TASK DIRECTIONS:
From the line containing "into any page!**" to the last line below, retype everything word for word.

RECORDS FOR THIS EXERCISE:
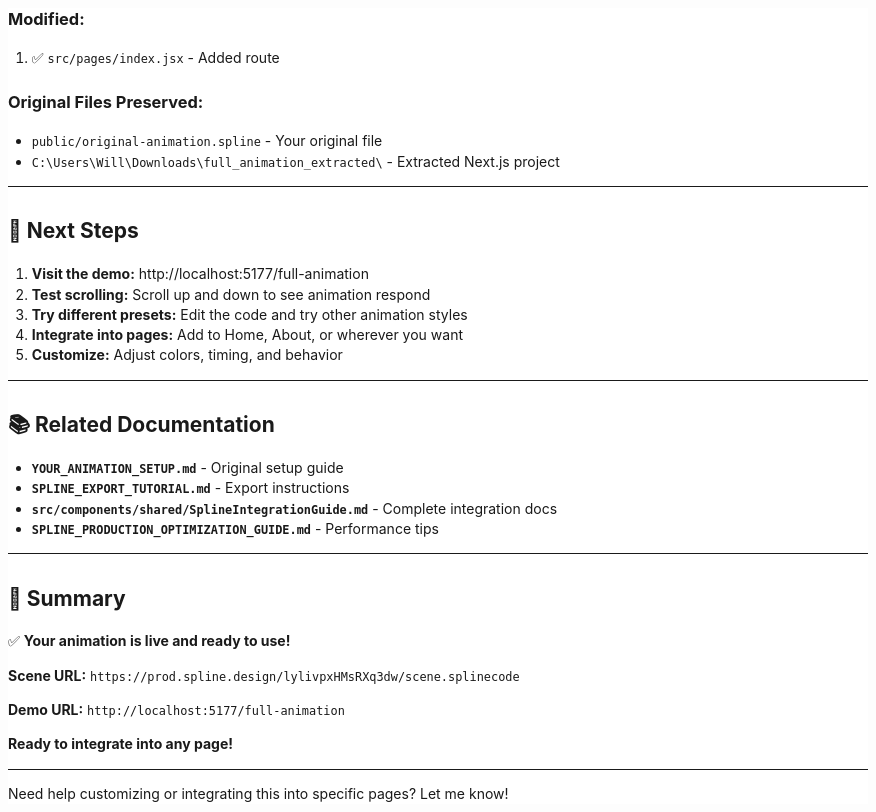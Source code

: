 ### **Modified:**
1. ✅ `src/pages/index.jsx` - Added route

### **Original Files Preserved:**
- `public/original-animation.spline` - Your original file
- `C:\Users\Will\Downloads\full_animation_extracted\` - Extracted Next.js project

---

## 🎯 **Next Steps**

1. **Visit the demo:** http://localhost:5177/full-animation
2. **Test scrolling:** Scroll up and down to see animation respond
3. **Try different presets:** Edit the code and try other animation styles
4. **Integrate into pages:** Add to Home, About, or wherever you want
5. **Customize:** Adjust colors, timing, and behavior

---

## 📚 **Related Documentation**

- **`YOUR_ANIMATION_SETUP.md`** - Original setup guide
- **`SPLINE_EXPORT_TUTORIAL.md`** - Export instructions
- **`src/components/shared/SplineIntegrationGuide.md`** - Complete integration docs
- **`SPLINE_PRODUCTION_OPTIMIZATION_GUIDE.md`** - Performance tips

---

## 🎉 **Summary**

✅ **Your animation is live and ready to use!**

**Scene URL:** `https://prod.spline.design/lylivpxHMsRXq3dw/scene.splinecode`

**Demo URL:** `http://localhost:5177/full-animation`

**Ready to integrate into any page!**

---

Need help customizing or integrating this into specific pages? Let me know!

EXERCISE RESPONSE:
**Ready to integrate into any page!**

---

Need help customizing or integrating this into specific pages? Let me know!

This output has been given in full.